We used easyretro.io to run this retro. We took 10 minutes to write up our own
notes before sharing them (see "Raw comments" below), then had discussion on
retrospective topics we felt warranted it. We tried to avoid forwards facing
discussions in this session, though we should definitely review these topics
when planning our future tasks.

## Topics

### Timings mishaps during the livestream

_This section was noted when the issues happened and is kept for context_.

There were a number of contributing factors to this:

- No single producer / having one of the commentators as presenter is very hard

- High latency on the livestream, making it hard to judge timings from the outside

- This also meant that the knockouts chart didn’t have the latest scores available when it was shown, as the scores weren’t published yet, since the scores were published based on the livestream

- Static knockout scheduler not working with our normal delays mechanism

- Livestream overlay not handling changes meaningfully

### Producer

It feels fairly obvious now that we need this. A lot of the things which were complex today were a result of this not being a separate role. The lack of this also created complexities around not spoilering the commentators.

This would also enable the commentators to fill for time when needed, while the producer is fixing stuff.

This being a separate role would enable easier comms between support volunteers and commentators if needed.

How widely did we ask about this? We did have Illana looking at this, but hit technical issues.

Sounds like others would have been interested in doing this, but we weren’t able to find them.

What do we need to change to ensure that we publicise this directly.

We had previously publicised the Doings including around livestream, which we thought was publicised but not very clearly.

During the leagues we managed to automate much of the role, which (combined with the leagues being relatively simpler) led us to believe it may not have been needed.

We have earlier in the year invited volunteers for other roles and not had anyone express an interest, which discourages pushing for people in other roles.

Need to clarify the runbook that the producer should be not one of the commentators.

However we also need to source and train the roles well in advance of the event, which likely means earlier than the way we’ve been using the checklist.

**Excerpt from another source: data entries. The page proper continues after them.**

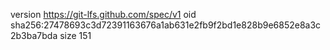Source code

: version https://git-lfs.github.com/spec/v1
oid sha256:27478693c3d72391163676a1ab631e2fb9f2bd1e828b9e6852e8a3c2b3ba7bda
size 151

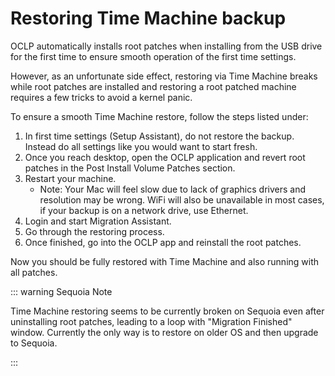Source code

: # Restoring Time Machine backup

OCLP automatically installs root patches when installing from the USB drive for the first time to ensure smooth operation of the first time settings. 

However, as an unfortunate side effect, restoring via Time Machine breaks while root patches are installed and restoring a root patched machine requires a few tricks to avoid a kernel panic.

To ensure a smooth Time Machine restore, follow the steps listed under:

1. In first time settings (Setup Assistant), do not restore the backup. Instead do all settings like you would want to start fresh.
2. Once you reach desktop, open the OCLP application and revert root patches in the Post Install Volume Patches section.
3. Restart your machine.
   * Note: Your Mac will feel slow due to lack of graphics drivers and resolution may be wrong. WiFi will also be unavailable in most cases, if your backup is on a network drive, use Ethernet.
4. Login and start Migration Assistant.
5. Go through the restoring process.
6. Once finished, go into the OCLP app and reinstall the root patches.

Now you should be fully restored with Time Machine and also running with all patches.


::: warning Sequoia Note

Time Machine restoring seems to be currently broken on Sequoia even after uninstalling root patches, leading to a loop with "Migration Finished" window. Currently the only way is to restore on older OS and then upgrade to Sequoia.

:::

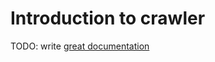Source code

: # Introduction to crawler

TODO: write [great documentation](http://jacobian.org/writing/what-to-write/)
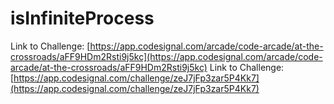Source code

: # isInfiniteProcess

Link to Challenge: [https://app.codesignal.com/arcade/code-arcade/at-the-crossroads/aFF9HDm2Rsti9j5kc](https://app.codesignal.com/arcade/code-arcade/at-the-crossroads/aFF9HDm2Rsti9j5kc)
Link to Challenge: [https://app.codesignal.com/challenge/zeJ7jFp3zar5P4Kk7](https://app.codesignal.com/challenge/zeJ7jFp3zar5P4Kk7)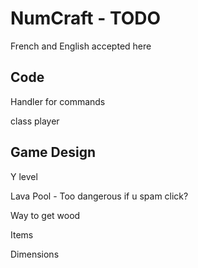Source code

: # NumCraft - TODO

French and English accepted here

## Code

Handler for commands

class player

## Game Design

Y level

Lava Pool - Too dangerous if u spam click?

Way to get wood

Items

Dimensions

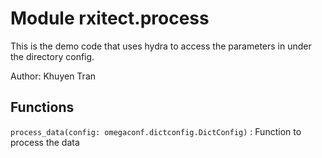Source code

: Module rxitect.process
======================
This is the demo code that uses hydra to access the parameters in under the directory config.

Author: Khuyen Tran

Functions
---------

    
`process_data(config: omegaconf.dictconfig.DictConfig)`
:   Function to process the data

We need confirmation that a producer is going to be present for the livestream sessions, though this shouldn’t be a reason not to get more people involved.

### Wider volunteer engagement

We’ve been pretty good at reducing the amount of work needed to run a competition, meaning that there is less to do.

However we do always benefit from more mentors.

Would we benefit from running more explicit training sessions as a way to maintain engagement?

Would assigning an internal mentor help? This could be their point of contact and could guide them through being a volunteer, building a personal relationship with them.

We need to get better at advertising to our wider volunteer base. That is -- not just posting in Slack. But also ensuring that messaging to the email list have a clear path for getting involved.

Would a formal onboarding process help here? Some of this has been happening recently, driven by Rob & Tom.

This still feels like it has quite a lot of friction. We’ve found that joining e.g: a Discord, lurking for a while then joining more formally tends to be a more common route.

We should asses the reach that our emails have.

Feels like we’d benefit from a volunteer coordinator for all of SR, someone who can specialise on this.

### Teams don’t know about `R.zone`

The kits are very much framed around a physical kit, which is confusing in a simulator based competition. Even otherwise the organisation of this part of the docs isn’t clear.

We’ve previously discussed having a how-to section which is distinct from a reference section.

Not sure how much the teams are using the docs? We feel like we’re pushing them quite a bit, we mention them in lots of presentations and in the microgames.

Short of mentoring them it’s hard to ensure that they’re actually using them?

Could we make use of the microgames to encourage different behaviour by zone?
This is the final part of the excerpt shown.